Dáil debates

Thursday, 16 September 2021

Adoption (Information) Bill 2021: Second Stage [Private Members]


8:00 pm

Photo of Martin KennyMartin Kenny (Sligo-Leitrim, Sinn Fein) | Oireachtas source

We support this Bill. This issue has been very difficult for very many people across the length and breadth of the country for a number of years now. We have seen all the documentaries and all the reports. We have seen the uncovering of the terrible, cruel, tough place Ireland was in the past. It does us no harm to have a good hard look at it and to recognise that is part of where we came from and the society we lived in. Despite this, today I received an email from a constituent, and they sent a photograph with it. It reads:

I am five years old here in 1969, the picture (below) was taken after my time in a Mother & Baby Home, a Baby Home & an Industrial School. I’m 57 this year, I still have no right to my original name from the Adopted Children’s Register, not to mention early life medical or care files during my first 5 years. You and your colleagues can help me by voting to pass The Adoption (Information) Bill 2021 and give, my kind and I, our full human rights, once and for all. Please make a clean break tonight, and ensure that the outdated past practices of discrimination, against your fellow Irish citizens, comes to an end.
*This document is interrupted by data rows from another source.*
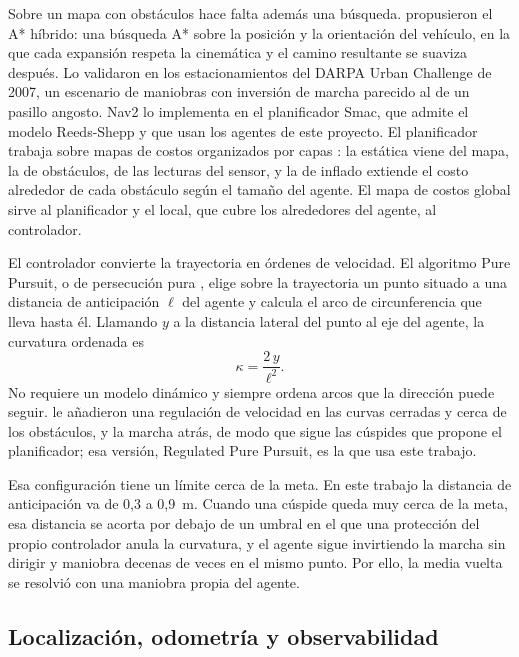 Sobre un mapa con obstáculos hace falta además una búsqueda. \textcite{dolgov2010path} propusieron el
A* híbrido: una búsqueda A* sobre la posición y la orientación del vehículo, en la que cada expansión
respeta la cinemática y el camino resultante se suaviza después. Lo validaron en los estacionamientos
del DARPA Urban Challenge de 2007, un escenario de maniobras con inversión de marcha parecido al de un
pasillo angosto. Nav2 lo implementa en el planificador Smac, que admite el modelo Reeds-Shepp
\autocite{macenski2024smac} y que usan los agentes de este proyecto. El planificador trabaja sobre mapas
de costos organizados por capas \autocite{macenski2023survey}: la estática viene del mapa, la de
obstáculos, de las lecturas del sensor, y la de inflado extiende el costo alrededor de cada obstáculo
según el tamaño del agente. El mapa de costos global sirve al planificador y el local, que cubre los
alrededores del agente, al controlador.

El controlador convierte la trayectoria en órdenes de velocidad. El algoritmo Pure Pursuit, o de persecución pura \autocite{macenski2023rpp}, elige sobre la trayectoria un punto
situado a una distancia de anticipación $\ell$ del agente y calcula el arco de
circunferencia que lleva hasta él. Llamando $y$ a la distancia lateral del punto
al eje del agente, la curvatura ordenada es
\begin{equation}
  \kappa = \frac{2\,y}{\ell^{2}} .
\end{equation}
No requiere un modelo dinámico y siempre ordena arcos que la dirección puede
seguir. \textcite{macenski2023rpp} le añadieron una regulación de velocidad en
las curvas cerradas y cerca de los obstáculos, y la marcha atrás, de modo que sigue las cúspides que propone el planificador; esa versión, Regulated Pure Pursuit, es la que usa este trabajo.

Esa configuración tiene un límite cerca de la meta. En este trabajo la distancia de anticipación va de 0,3 a 0,9~m. Cuando una cúspide queda muy cerca de la meta, esa distancia se acorta por debajo de un
umbral en el que una protección del propio controlador anula la curvatura, y el agente sigue
invirtiendo la marcha sin dirigir y maniobra decenas de veces en el mismo punto. Por ello, la media
vuelta se resolvió con una maniobra propia del agente.

\subsection{Localización, odometría y observabilidad}
\label{sec:teo-localizacion}

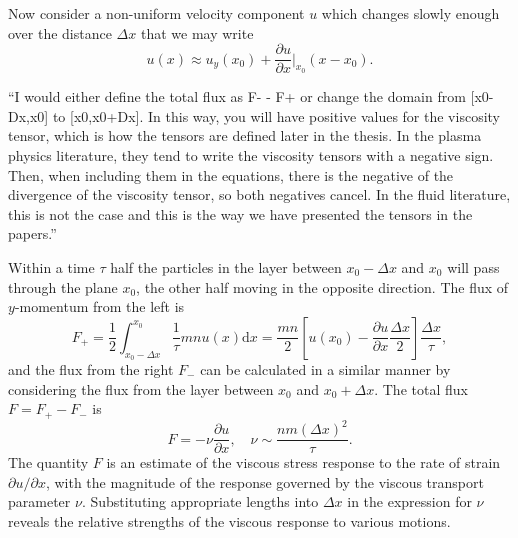 Now consider a non-uniform velocity component $u$ which changes slowly enough over the distance $\Delta x$ that we may write
\begin{equation}
  \label{eq:viscous_derivation_vy}
u (x) \approx u_y(x_0) + \frac{\partial u}{\partial x} \bigg| _{x_0} (x - x_0).
\end{equation}


``I would either define the total flux as F- - F+ or change the domain from [x0-Dx,x0] to [x0,x0+Dx]. In this way, you will have positive values for the viscosity tensor, which is how the tensors are defined later in the thesis. In the plasma physics literature, they tend to write the viscosity tensors with a negative sign. Then, when including them in the equations, there is the negative of the divergence of the viscosity tensor, so both negatives cancel. In the fluid literature, this is not the case and this is the way we have presented the tensors in the papers.''

Within a time $\tau$ half the particles in the layer between $x_0 - \Delta x$ and $x_0$ will pass through the plane $x_0$, the other half moving in the opposite direction. The flux of $y$-momentum from the left is
\begin{equation}
  \label{eq:momentum_flux_left}
F_{+} = \frac{1}{2} \int^{x_0}_{x_0 - \Delta x} \frac{1}{\tau} m n u(x) \text{d}x = \frac{mn}{2} \left[ u(x_0) - \frac{\partial u}{\partial x} \frac{\Delta x}{2} \right] \frac{\Delta x}{\tau},
\end{equation}
and the flux from the right $F_{-}$ can be calculated in a similar manner by considering the flux from the layer between $x_0$ and $x_0 + \Delta x$. The total flux $F = F_+ - F_-$ is
\begin{equation}
  \label{eq:total_momentum_flux}
  F = - \nu \frac{\partial u}{\partial x}, \quad \nu \sim \frac{nm(\Delta x)^2}{\tau}.
\end{equation}
The quantity $F$ is an estimate of the viscous stress response to the rate of strain $\partial u / \partial x$, with the magnitude of the response governed by the viscous transport parameter $\nu$. Substituting appropriate lengths into $\Delta x$ in the expression for $\nu$ reveals the relative strengths of the viscous response to various motions. 

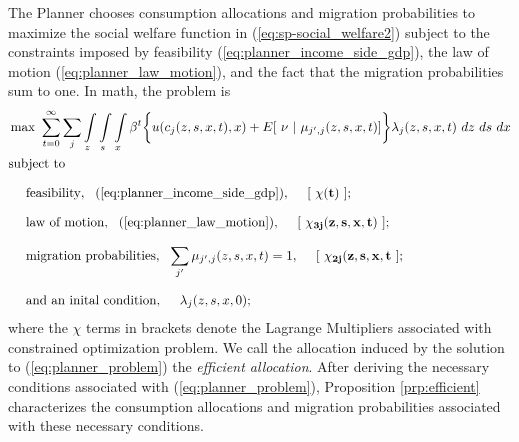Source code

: \documentclass[12pt,pdftex]{article}
\begin{document}
The Planner chooses consumption allocations and migration probabilities to maximize the social welfare function in (\ref{eq:sp-social_welfare2}) subject to the constraints imposed by feasibility (\ref{eq:planner_income_side_gdp}), the law of motion (\ref{eq:planner_law_motion}), and the fact that the migration probabilities sum to one. In math, the problem is
\begin{align}
\small
& \max \ \sum_{t=0}^{\infty}\sum_{j} \int\limits_{z} \int\limits_{s} \int\limits_{x} \beta^{t} \bigg \{ u(c_{j}(z, s, x, t), x) + E[\ \nu \ | \ \mu_{j',j}(z, s,x,t)] \bigg \} \lambda_{j}(z, s, x, t) \ dz \ ds \ dx \label{eq:planner_problem} \\
& \mbox{subject to} \nonumber\\[.75em]
& \ \ \ \ \mbox{feasibility}, \ \ (\ref{eq:planner_income_side_gdp}), \ \ \ \ [\ \mathbf{\chi(t)} \ ]; \nonumber \\[.75em]
& \ \ \ \ \mbox{law of motion}, \ \ (\ref{eq:planner_law_motion}), \ \ \ \ [\ \mathbf{\chi_{3j}(z, s, x, t)} \ ]; \nonumber \\[.75em]
& \ \ \ \ \mbox{migration probabilities}, \ \ \sum_{j'} \mu_{j',j}(z,s,x,t) = 1,  \ \ \ \ [\ \mathbf{\chi_{2j}(z, s, x, t} \ ]; \nonumber \\[.75em]
& \ \ \ \ \mbox{and an inital condition}, \ \ \ \ \lambda_j(z, s, x,0); \nonumber
\end{align}
where the $\chi$ terms in brackets denote the Lagrange Multipliers associated with constrained optimization problem. We call the allocation induced by the solution to (\ref{eq:planner_problem}) the \emph{efficient allocation}. After deriving the necessary conditions associated with (\ref{eq:planner_problem}), Proposition \ref{prp:efficient} characterizes the consumption allocations and migration probabilities associated with these necessary conditions.
\end{document}
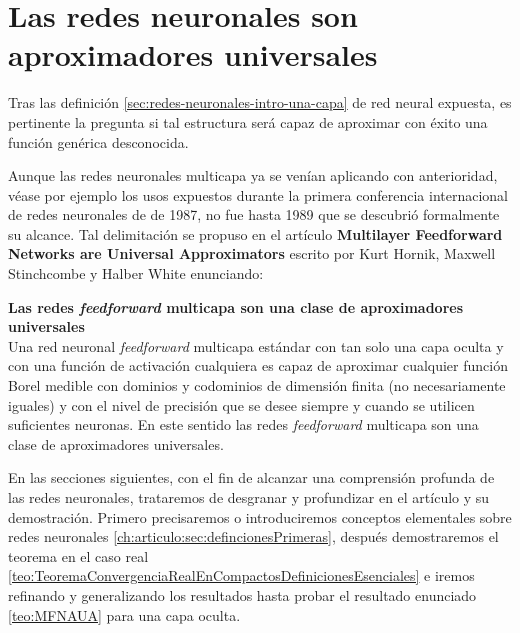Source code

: %
\section{Las redes neuronales son aproximadores universales}  

Tras las definición \ref{sec:redes-neuronales-intro-una-capa} de red neural expuesta,
es pertinente la pregunta si tal estructura será 
capaz de aproximar con éxito una función genérica desconocida.   

Aunque las redes neuronales multicapa ya se venían aplicando con anterioridad, 
véase por ejemplo los usos expuestos durante la primera conferencia
internacional de redes neuronales de \cite{4307059} de 1987, 
no fue hasta 1989 que se descubrió formalmente su alcance.
 Tal delimitación se propuso en el artículo 
\textbf{Multilayer Feedforward Networks are Universal Approximators} \cite{HORNIK1989359}
 escrito por Kurt Hornik, Maxwell Stinchcombe y Halber White enunciando: 

\begin{teorema}\textbf{Las redes \textit{feedforward} multicapa son una clase de aproximadores universales } \label{teo:MFNAUA}
    \\
    Una red neuronal \textit{feedforward} multicapa estándar con tan solo una capa oculta y con una función de activación cualquiera es capaz de aproximar cualquier 
    función Borel medible  con dominios y codominios de dimensión finita (no necesariamente iguales) y con el nivel de precisión que se desee siempre y cuando 
    se utilicen suficientes neuronas. En este sentido las redes \textit{feedforward} multicapa son una clase de aproximadores universales.

\end{teorema}

En las secciones siguientes, con el fin de alcanzar una
 comprensión profunda de las redes neuronales,
trataremos de desgranar y profundizar en el artículo y su 
demostración. Primero precisaremos o introduciremos conceptos elementales 
sobre redes neuronales \ref{ch:articulo:sec:defincionesPrimeras}, después 
demostraremos el teorema en el caso real 
\ref{teo:TeoremaConvergenciaRealEnCompactosDefinicionesEsenciales} e iremos refinando y generalizando los resultados hasta probar
el resultado enunciado \ref{teo:MFNAUA} para una capa oculta.

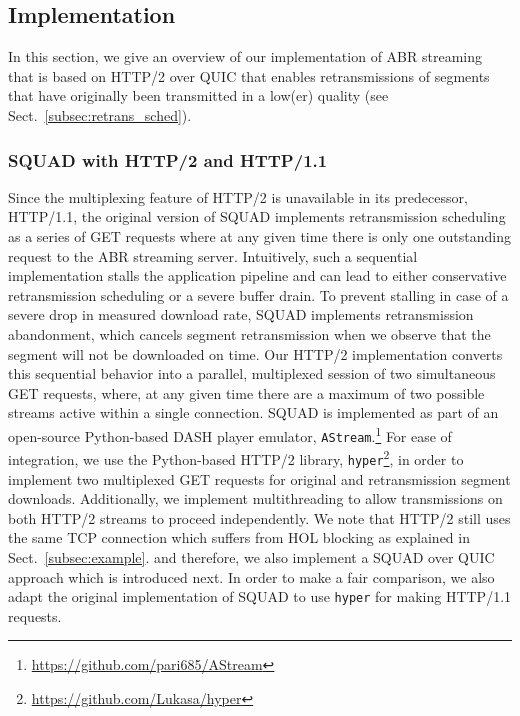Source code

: \subsection{Implementation}
\label{subsec:impl}
In this section, we give an overview of our implementation of ABR streaming that is based on HTTP/2 over QUIC that enables retransmissions of segments that have originally been transmitted in a low(er) quality (see Sect.~\ref{subsec:retrans_sched}).

\subsubsection{SQUAD with HTTP/2 and HTTP/1.1}
Since the multiplexing feature of HTTP/2 is unavailable in its predecessor, HTTP/1.1, the original version of SQUAD implements retransmission scheduling as a series of GET requests where at any given time there is only one outstanding request to the ABR streaming server. Intuitively, such a sequential implementation stalls the application pipeline and can lead to either conservative retransmission scheduling or a severe buffer drain.
To prevent stalling in case of a severe drop in measured download rate, SQUAD implements retransmission abandonment, which cancels segment retransmission when we observe that the segment will not be downloaded on time.
Our HTTP/2 implementation converts this sequential behavior into a parallel, multiplexed session of two simultaneous GET requests, where, at any given time there are a maximum of two possible streams active within a single connection. SQUAD is implemented as part of an open-source Python-based DASH player emulator, \texttt{AStream}.\footnote{\url{https://github.com/pari685/AStream}} For ease of integration, we use the Python-based HTTP/2 library, \texttt{hyper}\footnote{\url{https://github.com/Lukasa/hyper}}, in order to implement two multiplexed GET requests for original and retransmission segment downloads. Additionally, we implement multithreading to allow transmissions on both HTTP/2 streams to proceed independently. We note that HTTP/2 still uses the same TCP connection which suffers from HOL blocking as explained in Sect.~\ref{subsec:example}. and therefore, we also implement a SQUAD over QUIC approach which is introduced next. In order to make a fair comparison, we also adapt the original implementation of SQUAD to use \texttt{hyper} for making HTTP/1.1 requests.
That is a letter I am sure many people across the length and breadth of the country could write in regard to their situation because adopted people, as my colleague said earlier, were simply a commodity to be bought and sold, in many cases. The worst of this went on in the 1940s, 1950s, 1960s and right up to the 1970s. For many of these people, their time is drawing to an end; they are coming to their sunset years of life in many cases. I often think of Mary Silk-Kelly, a woman I met from north County Leitrim, who was born in the mother and baby home in Tuam. She told me of the terrible life she had, of the abuse and the way she was treated. It is too horrible to recount. She went to her grave earlier this year without resolution of her difficulties. In his speech the Minister mentioned there is much work to do and he is doing a comprehensive Bill to resolve all these issues. However, many of these people cannot wait. Time is ticking away and they need these issues dealt with. It should not be done at some time in the future. They should have been dealt with long ago.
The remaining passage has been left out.